▸ Task: Report how many lines in the following entries contain "wikidata". Nothing else should be given.

(Information given begins)

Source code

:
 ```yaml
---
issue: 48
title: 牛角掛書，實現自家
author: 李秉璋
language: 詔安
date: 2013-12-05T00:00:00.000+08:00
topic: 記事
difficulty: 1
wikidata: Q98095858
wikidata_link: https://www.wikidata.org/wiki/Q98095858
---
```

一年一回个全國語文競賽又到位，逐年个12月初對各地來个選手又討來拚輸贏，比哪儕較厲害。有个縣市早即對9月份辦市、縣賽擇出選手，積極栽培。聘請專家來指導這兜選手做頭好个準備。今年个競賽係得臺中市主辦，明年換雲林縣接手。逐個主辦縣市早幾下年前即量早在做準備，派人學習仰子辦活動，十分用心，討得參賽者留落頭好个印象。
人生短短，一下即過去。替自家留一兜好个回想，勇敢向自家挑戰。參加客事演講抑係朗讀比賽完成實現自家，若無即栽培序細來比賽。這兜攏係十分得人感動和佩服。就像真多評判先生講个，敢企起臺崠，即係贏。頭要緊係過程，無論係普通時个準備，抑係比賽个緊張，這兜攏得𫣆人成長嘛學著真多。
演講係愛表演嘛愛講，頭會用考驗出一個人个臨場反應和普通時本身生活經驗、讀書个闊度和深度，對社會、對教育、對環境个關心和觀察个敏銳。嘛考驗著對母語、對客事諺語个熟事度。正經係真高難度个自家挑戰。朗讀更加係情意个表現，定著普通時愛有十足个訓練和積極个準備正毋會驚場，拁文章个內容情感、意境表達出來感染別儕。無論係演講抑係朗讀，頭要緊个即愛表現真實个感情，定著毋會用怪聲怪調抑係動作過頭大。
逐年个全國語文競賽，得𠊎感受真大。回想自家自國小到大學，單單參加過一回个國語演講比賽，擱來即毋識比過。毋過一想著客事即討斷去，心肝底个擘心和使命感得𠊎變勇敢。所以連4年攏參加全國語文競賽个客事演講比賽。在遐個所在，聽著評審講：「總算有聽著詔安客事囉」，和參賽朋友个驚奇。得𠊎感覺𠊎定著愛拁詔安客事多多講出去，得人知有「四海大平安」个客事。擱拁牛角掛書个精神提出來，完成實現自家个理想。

(Information given ends)

▸ Written response: 2